**Task requirements:** Retype word for word the stretch of entries below from the line that has "### _My solution_" through the line that has "## 🔎 **Root Cause Summary**", and omit the pictures.

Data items

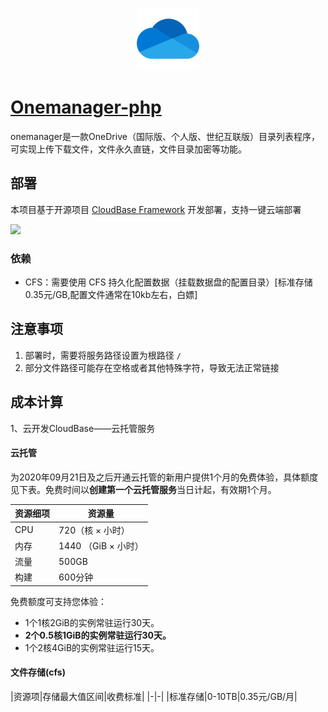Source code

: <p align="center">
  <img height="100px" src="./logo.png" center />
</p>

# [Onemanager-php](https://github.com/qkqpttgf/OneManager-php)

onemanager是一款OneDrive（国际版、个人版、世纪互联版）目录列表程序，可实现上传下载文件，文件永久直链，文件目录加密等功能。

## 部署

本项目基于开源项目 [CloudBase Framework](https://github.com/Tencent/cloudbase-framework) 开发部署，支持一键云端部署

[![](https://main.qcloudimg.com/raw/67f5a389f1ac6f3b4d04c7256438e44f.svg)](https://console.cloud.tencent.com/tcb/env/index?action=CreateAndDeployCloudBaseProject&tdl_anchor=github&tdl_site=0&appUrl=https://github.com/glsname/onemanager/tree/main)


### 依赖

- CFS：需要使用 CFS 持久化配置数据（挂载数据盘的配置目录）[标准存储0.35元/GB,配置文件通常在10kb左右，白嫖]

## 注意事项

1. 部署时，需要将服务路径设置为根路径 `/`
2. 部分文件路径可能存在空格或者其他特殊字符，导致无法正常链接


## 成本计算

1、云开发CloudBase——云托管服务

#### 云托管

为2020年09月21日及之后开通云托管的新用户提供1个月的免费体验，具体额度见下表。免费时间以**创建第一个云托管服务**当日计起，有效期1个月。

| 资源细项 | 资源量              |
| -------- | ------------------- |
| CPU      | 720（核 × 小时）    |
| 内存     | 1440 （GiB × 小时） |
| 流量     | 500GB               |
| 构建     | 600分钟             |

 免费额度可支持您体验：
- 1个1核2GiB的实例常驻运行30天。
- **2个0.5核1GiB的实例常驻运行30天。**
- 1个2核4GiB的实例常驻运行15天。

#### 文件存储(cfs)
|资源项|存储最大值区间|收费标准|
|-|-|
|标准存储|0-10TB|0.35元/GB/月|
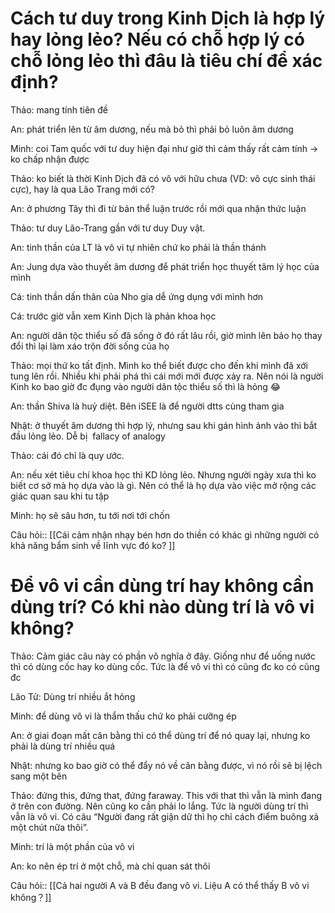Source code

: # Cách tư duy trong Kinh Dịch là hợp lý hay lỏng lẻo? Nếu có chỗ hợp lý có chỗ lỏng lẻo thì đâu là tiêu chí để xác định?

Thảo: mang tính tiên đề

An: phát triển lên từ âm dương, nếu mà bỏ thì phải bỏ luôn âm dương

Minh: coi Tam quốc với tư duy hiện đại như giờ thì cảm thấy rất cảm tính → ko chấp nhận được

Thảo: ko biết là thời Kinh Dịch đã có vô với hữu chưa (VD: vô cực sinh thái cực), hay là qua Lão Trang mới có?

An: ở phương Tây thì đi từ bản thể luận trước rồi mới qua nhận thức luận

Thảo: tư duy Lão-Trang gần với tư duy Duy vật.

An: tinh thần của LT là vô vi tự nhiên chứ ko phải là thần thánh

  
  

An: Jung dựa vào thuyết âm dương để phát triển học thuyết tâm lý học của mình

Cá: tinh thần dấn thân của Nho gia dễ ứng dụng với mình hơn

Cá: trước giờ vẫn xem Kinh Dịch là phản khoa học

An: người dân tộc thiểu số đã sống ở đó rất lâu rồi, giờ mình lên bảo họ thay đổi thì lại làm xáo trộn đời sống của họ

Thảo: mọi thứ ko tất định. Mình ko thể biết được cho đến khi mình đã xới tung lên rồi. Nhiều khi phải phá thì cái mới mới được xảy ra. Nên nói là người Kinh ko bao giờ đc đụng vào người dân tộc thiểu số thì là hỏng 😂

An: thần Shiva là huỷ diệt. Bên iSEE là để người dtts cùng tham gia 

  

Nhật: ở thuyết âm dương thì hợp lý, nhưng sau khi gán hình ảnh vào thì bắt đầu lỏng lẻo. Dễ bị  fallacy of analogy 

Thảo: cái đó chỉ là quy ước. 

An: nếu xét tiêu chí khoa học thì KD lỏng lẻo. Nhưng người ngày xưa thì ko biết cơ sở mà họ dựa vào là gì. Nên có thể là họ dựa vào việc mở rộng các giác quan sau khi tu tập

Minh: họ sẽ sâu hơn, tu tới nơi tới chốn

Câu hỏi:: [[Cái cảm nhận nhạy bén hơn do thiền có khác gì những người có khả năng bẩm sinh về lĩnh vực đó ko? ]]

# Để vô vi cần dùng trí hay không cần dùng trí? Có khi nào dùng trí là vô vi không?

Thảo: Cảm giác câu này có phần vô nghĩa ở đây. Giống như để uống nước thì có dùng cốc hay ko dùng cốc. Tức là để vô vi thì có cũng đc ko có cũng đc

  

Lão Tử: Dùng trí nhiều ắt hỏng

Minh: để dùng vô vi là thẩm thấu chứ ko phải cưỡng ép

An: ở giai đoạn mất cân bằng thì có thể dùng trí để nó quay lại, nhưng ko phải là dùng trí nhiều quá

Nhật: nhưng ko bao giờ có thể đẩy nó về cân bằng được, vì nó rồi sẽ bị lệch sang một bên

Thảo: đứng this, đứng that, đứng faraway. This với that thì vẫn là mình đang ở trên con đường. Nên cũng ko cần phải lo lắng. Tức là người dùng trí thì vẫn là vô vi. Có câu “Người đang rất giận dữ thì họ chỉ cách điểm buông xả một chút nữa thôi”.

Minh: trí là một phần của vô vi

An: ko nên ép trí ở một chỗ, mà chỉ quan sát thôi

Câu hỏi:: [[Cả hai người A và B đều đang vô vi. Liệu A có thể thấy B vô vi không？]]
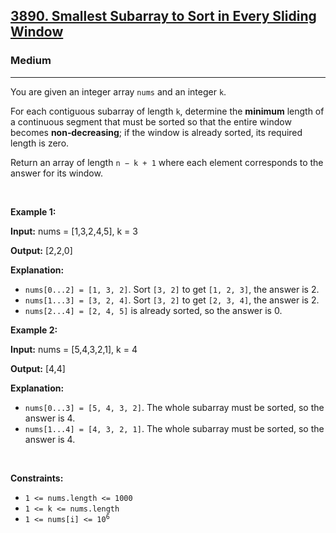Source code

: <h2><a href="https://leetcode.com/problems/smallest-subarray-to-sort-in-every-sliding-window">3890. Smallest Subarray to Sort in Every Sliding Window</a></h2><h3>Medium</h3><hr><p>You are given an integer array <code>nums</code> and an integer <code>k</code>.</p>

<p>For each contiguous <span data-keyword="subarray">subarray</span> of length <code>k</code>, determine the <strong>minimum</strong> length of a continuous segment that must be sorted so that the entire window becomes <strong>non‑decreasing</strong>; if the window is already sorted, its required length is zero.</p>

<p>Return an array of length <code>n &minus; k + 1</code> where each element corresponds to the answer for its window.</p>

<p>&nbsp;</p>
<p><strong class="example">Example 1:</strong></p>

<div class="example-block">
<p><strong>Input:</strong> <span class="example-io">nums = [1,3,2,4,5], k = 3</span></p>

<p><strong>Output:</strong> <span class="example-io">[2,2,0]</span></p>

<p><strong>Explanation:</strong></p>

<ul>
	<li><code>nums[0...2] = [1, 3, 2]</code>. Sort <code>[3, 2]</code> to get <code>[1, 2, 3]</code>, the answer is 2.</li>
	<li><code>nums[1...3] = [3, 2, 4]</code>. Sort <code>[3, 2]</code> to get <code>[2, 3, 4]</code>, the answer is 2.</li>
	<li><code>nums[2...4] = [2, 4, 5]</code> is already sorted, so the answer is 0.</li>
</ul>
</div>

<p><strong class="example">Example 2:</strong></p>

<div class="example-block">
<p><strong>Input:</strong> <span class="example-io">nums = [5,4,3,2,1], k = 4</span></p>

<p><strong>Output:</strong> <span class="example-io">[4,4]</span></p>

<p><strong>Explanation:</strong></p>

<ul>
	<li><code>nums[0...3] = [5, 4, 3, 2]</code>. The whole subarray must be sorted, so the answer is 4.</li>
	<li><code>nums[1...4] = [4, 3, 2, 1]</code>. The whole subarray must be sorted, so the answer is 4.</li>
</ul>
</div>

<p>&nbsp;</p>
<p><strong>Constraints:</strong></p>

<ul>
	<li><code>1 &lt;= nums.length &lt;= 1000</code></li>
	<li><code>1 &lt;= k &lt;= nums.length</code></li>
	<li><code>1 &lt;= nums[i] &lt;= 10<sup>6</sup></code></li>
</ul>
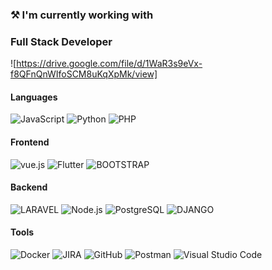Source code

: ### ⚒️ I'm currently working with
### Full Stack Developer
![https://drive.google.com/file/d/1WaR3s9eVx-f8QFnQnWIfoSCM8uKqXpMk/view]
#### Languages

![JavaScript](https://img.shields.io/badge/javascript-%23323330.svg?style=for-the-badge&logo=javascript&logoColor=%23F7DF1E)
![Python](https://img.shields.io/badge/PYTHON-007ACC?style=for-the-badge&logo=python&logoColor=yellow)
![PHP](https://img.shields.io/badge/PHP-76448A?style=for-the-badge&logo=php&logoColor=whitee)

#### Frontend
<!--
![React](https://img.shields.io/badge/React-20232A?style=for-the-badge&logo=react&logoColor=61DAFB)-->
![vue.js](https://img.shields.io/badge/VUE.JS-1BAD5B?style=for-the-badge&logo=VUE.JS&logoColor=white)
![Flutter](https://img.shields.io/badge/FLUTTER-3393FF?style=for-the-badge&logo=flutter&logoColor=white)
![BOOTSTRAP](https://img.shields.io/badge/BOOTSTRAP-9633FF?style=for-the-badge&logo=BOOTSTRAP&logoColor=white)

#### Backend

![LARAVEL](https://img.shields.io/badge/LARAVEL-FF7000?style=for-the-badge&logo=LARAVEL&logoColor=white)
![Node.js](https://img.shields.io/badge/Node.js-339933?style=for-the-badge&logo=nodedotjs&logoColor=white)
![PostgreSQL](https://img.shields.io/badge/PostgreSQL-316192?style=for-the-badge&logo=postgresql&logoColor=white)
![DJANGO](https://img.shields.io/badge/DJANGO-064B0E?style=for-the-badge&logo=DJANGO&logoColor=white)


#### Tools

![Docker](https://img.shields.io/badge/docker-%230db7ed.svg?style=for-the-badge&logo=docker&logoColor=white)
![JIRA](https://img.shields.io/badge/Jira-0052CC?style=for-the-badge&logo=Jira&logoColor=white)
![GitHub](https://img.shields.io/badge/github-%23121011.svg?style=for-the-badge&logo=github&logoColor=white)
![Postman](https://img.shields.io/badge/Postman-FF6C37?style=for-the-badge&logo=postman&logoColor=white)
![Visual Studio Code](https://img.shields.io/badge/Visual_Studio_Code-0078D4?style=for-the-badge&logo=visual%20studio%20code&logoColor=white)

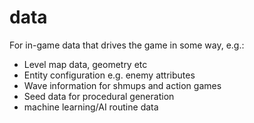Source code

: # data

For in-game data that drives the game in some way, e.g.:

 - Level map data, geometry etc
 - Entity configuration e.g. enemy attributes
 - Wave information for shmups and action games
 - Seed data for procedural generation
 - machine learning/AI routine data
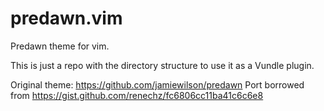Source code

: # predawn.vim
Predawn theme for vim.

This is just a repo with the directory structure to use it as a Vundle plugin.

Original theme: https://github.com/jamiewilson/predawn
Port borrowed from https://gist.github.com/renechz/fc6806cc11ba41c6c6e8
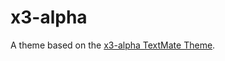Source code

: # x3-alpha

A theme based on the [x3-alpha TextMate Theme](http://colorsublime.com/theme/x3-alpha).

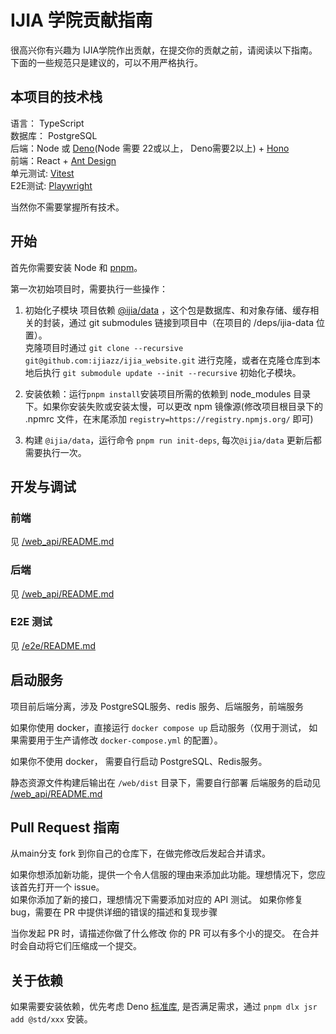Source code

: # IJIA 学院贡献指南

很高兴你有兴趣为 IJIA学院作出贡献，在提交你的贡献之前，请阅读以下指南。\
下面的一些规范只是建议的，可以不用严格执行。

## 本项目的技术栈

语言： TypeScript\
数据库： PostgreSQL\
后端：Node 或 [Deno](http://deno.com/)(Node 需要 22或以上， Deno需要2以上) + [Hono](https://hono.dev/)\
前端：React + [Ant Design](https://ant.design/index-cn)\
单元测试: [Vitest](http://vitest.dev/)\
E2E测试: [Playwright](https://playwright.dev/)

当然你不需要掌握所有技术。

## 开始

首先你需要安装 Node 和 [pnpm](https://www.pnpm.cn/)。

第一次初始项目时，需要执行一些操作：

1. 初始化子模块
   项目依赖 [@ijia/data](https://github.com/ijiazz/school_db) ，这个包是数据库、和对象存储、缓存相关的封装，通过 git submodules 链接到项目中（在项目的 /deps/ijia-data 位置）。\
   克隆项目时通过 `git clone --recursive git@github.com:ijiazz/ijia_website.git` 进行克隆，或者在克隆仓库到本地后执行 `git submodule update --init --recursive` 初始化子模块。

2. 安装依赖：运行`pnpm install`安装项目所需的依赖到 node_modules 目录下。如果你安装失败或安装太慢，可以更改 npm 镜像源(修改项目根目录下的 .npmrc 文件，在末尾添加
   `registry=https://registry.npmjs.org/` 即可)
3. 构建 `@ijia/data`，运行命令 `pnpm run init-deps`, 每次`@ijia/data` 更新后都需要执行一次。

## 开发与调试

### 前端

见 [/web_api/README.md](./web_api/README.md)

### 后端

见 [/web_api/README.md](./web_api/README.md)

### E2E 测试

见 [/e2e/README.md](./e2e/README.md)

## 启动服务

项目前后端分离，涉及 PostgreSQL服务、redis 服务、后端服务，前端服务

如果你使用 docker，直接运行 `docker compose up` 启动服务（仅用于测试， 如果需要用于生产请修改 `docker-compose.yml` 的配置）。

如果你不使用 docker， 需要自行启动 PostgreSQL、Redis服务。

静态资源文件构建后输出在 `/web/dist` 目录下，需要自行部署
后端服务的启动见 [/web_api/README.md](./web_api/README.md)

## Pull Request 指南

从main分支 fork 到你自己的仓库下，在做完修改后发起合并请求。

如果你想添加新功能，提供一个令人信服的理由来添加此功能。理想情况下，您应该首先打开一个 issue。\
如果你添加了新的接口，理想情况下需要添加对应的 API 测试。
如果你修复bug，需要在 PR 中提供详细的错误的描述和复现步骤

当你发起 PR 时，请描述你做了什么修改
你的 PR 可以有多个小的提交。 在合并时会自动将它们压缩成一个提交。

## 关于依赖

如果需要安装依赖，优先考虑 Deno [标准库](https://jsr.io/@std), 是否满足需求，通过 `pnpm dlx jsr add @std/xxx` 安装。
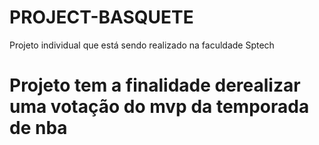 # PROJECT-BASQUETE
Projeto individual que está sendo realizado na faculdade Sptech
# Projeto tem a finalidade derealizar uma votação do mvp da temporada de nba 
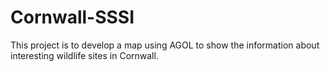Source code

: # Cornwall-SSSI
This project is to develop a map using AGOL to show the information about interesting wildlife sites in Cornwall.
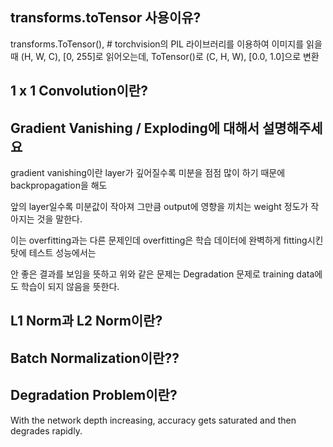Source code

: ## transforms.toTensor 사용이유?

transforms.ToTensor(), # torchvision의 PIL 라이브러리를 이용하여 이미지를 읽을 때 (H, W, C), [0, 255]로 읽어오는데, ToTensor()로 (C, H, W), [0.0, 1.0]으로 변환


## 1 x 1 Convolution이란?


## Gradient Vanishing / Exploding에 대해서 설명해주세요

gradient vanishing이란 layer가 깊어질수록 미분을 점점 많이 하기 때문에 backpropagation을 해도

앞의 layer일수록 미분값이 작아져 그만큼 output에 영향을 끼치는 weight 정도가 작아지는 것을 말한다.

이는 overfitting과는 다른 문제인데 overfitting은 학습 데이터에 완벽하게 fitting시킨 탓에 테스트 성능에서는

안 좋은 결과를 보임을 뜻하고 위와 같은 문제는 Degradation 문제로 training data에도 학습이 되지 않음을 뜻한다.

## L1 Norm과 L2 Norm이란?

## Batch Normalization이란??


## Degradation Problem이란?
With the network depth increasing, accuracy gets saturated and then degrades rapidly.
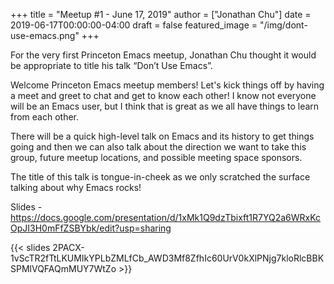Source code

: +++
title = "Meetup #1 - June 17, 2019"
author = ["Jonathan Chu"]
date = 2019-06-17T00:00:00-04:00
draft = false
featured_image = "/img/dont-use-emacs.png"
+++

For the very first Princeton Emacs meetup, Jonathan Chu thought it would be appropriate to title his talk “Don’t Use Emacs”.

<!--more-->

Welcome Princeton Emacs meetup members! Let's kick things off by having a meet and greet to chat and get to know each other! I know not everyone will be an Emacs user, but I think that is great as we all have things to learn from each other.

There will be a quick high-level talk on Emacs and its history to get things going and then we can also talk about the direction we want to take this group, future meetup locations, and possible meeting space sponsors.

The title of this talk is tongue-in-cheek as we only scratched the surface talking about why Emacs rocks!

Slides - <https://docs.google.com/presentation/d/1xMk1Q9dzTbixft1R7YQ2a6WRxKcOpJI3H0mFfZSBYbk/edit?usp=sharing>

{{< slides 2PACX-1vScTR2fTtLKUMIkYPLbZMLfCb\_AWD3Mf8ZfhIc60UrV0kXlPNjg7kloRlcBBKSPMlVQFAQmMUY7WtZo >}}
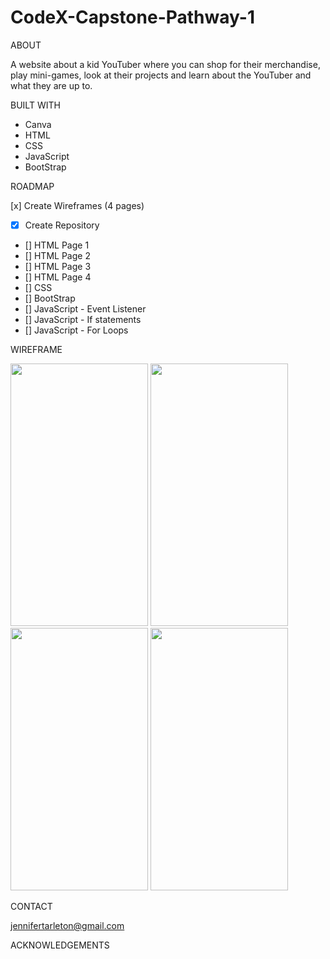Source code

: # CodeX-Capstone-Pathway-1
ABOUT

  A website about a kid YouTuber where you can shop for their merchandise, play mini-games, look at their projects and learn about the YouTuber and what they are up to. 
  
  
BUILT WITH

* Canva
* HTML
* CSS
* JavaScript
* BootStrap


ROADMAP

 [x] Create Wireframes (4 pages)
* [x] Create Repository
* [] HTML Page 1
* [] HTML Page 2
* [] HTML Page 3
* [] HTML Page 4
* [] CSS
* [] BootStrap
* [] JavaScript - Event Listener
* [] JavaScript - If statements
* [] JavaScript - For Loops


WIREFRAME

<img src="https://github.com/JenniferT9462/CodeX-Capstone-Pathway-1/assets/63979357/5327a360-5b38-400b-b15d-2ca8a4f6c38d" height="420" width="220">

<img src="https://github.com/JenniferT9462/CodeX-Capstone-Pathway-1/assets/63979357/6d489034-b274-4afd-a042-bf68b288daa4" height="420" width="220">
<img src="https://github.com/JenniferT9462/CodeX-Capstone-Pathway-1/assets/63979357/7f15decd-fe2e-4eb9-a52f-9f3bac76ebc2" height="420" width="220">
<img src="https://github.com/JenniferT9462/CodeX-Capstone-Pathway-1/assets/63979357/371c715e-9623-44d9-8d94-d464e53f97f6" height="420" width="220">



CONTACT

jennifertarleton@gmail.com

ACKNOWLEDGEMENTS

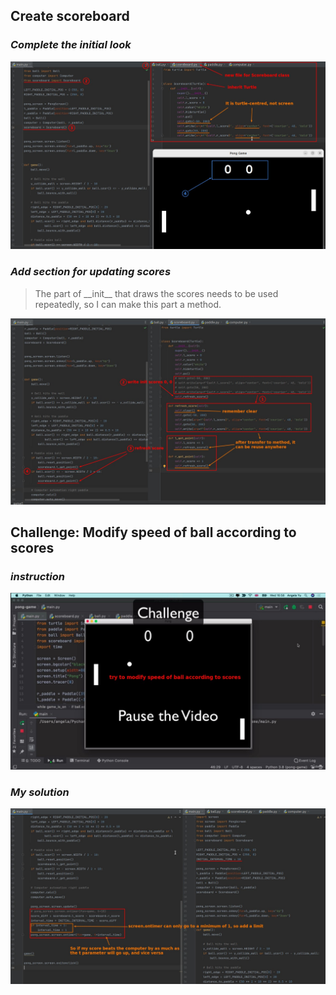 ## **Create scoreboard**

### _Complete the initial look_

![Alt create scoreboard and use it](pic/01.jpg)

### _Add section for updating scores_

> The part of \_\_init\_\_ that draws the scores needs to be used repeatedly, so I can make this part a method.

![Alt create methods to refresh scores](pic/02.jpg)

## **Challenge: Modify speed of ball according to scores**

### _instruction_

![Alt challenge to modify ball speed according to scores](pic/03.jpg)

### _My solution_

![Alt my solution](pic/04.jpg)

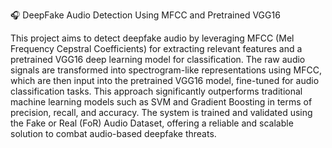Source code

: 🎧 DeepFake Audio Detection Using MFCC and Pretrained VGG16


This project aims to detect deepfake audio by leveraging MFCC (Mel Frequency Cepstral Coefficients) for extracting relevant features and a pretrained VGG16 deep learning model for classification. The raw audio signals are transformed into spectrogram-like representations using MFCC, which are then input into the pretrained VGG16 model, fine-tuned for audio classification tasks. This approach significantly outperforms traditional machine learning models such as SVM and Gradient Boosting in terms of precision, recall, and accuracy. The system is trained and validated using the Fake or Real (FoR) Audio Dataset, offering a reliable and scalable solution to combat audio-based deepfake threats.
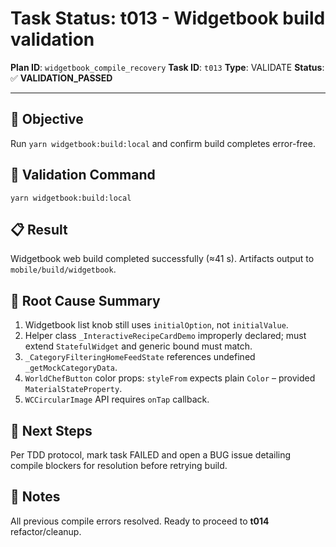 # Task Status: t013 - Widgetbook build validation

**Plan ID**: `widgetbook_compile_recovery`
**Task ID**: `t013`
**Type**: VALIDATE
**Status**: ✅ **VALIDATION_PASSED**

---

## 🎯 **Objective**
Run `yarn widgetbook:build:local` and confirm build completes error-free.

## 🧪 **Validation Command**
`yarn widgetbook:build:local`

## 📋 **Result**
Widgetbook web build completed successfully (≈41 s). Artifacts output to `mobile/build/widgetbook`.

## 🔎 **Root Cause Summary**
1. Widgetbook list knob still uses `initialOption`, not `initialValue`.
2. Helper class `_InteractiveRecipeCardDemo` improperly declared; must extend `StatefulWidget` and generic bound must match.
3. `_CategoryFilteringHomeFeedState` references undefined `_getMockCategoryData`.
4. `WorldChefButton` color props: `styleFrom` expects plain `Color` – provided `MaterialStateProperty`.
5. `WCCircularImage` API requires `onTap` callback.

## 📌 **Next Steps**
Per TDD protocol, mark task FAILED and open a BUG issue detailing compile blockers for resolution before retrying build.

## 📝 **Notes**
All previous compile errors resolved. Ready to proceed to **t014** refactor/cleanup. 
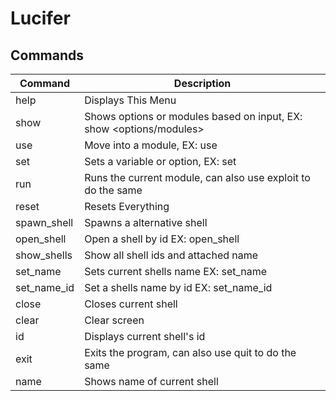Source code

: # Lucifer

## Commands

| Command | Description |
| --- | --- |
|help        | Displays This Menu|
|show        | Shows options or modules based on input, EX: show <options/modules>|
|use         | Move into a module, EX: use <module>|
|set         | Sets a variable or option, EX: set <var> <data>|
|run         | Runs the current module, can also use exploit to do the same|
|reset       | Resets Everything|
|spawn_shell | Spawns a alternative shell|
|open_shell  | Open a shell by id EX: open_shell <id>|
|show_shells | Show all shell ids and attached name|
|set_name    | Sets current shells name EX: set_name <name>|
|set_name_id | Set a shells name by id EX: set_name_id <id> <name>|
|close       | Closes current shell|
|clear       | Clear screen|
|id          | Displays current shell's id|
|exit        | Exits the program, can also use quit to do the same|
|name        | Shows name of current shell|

**Solution:**
### _My solution_

![Alt my solution](pic/04.jpg)

Source code

: 🎧 DeepFake Audio Detection Using MFCC and Pretrained VGG16


This project aims to detect deepfake audio by leveraging MFCC (Mel Frequency Cepstral Coefficients) for extracting relevant features and a pretrained VGG16 deep learning model for classification. The raw audio signals are transformed into spectrogram-like representations using MFCC, which are then input into the pretrained VGG16 model, fine-tuned for audio classification tasks. This approach significantly outperforms traditional machine learning models such as SVM and Gradient Boosting in terms of precision, recall, and accuracy. The system is trained and validated using the Fake or Real (FoR) Audio Dataset, offering a reliable and scalable solution to combat audio-based deepfake threats.
 # Task Status: t013 - Widgetbook build validation

**Plan ID**: `widgetbook_compile_recovery`
**Task ID**: `t013`
**Type**: VALIDATE
**Status**: ✅ **VALIDATION_PASSED**

---

## 🎯 **Objective**
Run `yarn widgetbook:build:local` and confirm build completes error-free.

## 🧪 **Validation Command**
`yarn widgetbook:build:local`

## 📋 **Result**
Widgetbook web build completed successfully (≈41 s). Artifacts output to `mobile/build/widgetbook`.

## 🔎 **Root Cause Summary**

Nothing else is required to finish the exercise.